Stumbled upon this via The Wayback Machine last week.

rakheshnet

Sigh. Rakhesh Sasidharan – FreeBSD administrator. Good ol’ days! :)

Sadly this front page and one or two others are all that The Wayback Machine archived of this site. And I don’t have a backup of the site either as I clumsily lost it (I have a habit of being excellent at taking backups but also somehow managing to delete/ misplace those backups just when I need them).

The site was a wiki running DokuWiki atop Nginx and FreeBSD from a desktop PC at home. DNS was via TinyDNS and some script that would update the A records whenever my ADSL dynamic IP would change. I had three FreeBSD machines at home, they were called Asterix, Obelix, and Dogmatix. Apart from this wiki the machines also hosted an IMAP server (Courier IMAP, I think) for my emails and Postfix for sending emails. It had some more bits and pieces but I don’t recollect them now. The wiki itself was mostly about FreeBSD administration. I love (loved?) FreeBSD – I have always been more partial to the *BSD Operating Systems than Linux, maybe because they felt like an underdog but also because these OSes felt more coherent than the hotchpotch that is Linux.

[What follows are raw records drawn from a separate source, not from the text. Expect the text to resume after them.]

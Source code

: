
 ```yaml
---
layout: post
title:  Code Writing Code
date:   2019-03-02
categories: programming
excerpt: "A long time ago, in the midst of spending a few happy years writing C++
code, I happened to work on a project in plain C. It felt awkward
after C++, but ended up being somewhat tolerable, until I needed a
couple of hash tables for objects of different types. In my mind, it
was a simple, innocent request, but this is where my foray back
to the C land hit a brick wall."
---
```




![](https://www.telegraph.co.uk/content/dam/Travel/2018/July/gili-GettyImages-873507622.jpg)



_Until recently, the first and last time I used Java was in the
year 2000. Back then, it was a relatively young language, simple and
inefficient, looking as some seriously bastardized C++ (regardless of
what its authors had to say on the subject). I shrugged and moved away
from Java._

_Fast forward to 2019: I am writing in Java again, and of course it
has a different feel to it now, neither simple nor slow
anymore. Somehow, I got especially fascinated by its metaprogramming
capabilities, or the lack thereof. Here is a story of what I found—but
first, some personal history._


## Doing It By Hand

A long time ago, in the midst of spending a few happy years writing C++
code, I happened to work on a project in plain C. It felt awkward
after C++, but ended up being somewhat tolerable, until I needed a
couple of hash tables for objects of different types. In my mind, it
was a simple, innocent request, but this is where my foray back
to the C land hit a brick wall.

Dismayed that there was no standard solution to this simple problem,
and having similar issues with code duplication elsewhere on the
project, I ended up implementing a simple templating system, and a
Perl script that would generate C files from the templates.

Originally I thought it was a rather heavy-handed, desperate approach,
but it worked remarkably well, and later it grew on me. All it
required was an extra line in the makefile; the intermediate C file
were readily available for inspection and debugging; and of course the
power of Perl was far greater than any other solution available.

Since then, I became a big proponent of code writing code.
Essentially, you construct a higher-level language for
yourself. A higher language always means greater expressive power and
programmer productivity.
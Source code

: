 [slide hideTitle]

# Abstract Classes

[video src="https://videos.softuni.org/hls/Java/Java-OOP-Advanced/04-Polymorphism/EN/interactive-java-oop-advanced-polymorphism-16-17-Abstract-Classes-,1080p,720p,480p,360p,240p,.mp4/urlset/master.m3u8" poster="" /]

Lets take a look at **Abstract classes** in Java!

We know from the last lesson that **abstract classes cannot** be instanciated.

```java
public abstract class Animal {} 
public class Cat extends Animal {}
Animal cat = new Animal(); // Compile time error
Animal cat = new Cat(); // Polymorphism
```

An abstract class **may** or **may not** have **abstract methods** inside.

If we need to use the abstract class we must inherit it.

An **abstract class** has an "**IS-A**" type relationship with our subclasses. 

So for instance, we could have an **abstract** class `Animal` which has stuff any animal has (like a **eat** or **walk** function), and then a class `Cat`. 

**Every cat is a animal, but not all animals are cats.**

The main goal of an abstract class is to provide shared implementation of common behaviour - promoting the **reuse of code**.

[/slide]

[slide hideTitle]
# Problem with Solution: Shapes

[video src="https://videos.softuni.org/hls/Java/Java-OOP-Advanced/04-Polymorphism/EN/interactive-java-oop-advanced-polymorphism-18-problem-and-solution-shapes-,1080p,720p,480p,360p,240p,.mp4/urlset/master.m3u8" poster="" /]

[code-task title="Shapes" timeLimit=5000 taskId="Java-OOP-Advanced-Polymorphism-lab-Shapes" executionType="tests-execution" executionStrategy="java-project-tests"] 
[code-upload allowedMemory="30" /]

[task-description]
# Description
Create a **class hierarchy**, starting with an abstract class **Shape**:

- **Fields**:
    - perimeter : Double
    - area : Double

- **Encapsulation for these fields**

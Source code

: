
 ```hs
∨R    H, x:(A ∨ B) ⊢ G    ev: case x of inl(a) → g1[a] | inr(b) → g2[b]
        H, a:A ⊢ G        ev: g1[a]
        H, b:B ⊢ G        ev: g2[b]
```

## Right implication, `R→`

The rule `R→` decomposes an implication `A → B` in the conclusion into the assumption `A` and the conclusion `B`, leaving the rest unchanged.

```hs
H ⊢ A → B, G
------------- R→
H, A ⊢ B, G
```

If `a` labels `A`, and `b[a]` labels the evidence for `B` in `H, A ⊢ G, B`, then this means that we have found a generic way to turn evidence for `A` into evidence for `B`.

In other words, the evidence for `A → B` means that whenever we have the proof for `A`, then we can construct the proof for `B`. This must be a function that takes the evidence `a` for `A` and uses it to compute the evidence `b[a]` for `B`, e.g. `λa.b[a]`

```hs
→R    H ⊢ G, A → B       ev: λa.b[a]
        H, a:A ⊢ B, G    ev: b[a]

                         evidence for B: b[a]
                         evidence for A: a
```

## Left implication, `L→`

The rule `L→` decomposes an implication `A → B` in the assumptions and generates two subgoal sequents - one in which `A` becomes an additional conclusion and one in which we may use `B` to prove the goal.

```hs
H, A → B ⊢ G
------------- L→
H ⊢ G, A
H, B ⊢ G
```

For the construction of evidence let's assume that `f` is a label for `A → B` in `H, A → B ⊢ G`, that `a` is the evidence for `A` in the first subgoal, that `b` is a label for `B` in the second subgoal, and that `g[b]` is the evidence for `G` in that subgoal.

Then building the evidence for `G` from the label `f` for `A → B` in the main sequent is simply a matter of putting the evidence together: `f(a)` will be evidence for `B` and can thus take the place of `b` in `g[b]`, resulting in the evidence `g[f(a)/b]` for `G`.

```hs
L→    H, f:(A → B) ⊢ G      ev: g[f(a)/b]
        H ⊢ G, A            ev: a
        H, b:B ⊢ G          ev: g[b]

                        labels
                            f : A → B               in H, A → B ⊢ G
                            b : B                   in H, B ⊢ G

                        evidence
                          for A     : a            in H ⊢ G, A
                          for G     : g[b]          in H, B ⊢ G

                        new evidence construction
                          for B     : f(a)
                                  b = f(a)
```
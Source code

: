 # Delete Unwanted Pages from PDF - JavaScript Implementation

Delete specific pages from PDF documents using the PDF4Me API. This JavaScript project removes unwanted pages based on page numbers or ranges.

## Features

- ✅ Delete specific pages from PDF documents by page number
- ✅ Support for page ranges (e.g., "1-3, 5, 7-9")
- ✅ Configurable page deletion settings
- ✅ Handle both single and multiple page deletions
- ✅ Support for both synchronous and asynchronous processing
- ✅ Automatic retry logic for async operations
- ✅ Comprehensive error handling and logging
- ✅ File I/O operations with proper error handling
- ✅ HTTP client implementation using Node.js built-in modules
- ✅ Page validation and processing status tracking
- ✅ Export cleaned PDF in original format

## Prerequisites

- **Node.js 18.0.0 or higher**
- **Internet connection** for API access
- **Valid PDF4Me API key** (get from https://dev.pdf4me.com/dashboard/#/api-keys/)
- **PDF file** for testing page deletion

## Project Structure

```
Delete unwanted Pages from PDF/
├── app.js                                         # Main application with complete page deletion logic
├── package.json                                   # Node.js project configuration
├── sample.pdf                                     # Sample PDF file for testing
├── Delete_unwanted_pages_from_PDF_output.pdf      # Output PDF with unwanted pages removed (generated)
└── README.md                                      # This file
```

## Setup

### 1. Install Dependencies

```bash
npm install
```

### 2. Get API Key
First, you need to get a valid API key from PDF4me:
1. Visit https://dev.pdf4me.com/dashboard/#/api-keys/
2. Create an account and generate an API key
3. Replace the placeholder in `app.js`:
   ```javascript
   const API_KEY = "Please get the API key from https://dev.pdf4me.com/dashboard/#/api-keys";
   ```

Anyways, all those are days of the past now … but it was a good trip down memory lane to see that wiki pop up when I least expected it!

Here’s a photo of Asterix, Obelix, and Dogmatix at my parents’ house:

DSC01205

It’s sad that I don’t even have a good picture of them! Here’s a photo of the three machines after I moved out of my parents’ house:

DSC00047

In both pics Asterix, Obelix, and Dogmatix are the two black Compaq and one white IBM machines. The fourth machine was a regular Windows XP desktop.

The second pic’s from Dec 2007. I think these three machines stayed on for one more year; sometime between 2008 and 2009 I decided to stop spending so much time at home on FreeBSD and shut them down.

After that I had a FreeBSD VPS and also some FreeBSD VMs at home, but I didn’t do as much with them as I did with the three physical machines.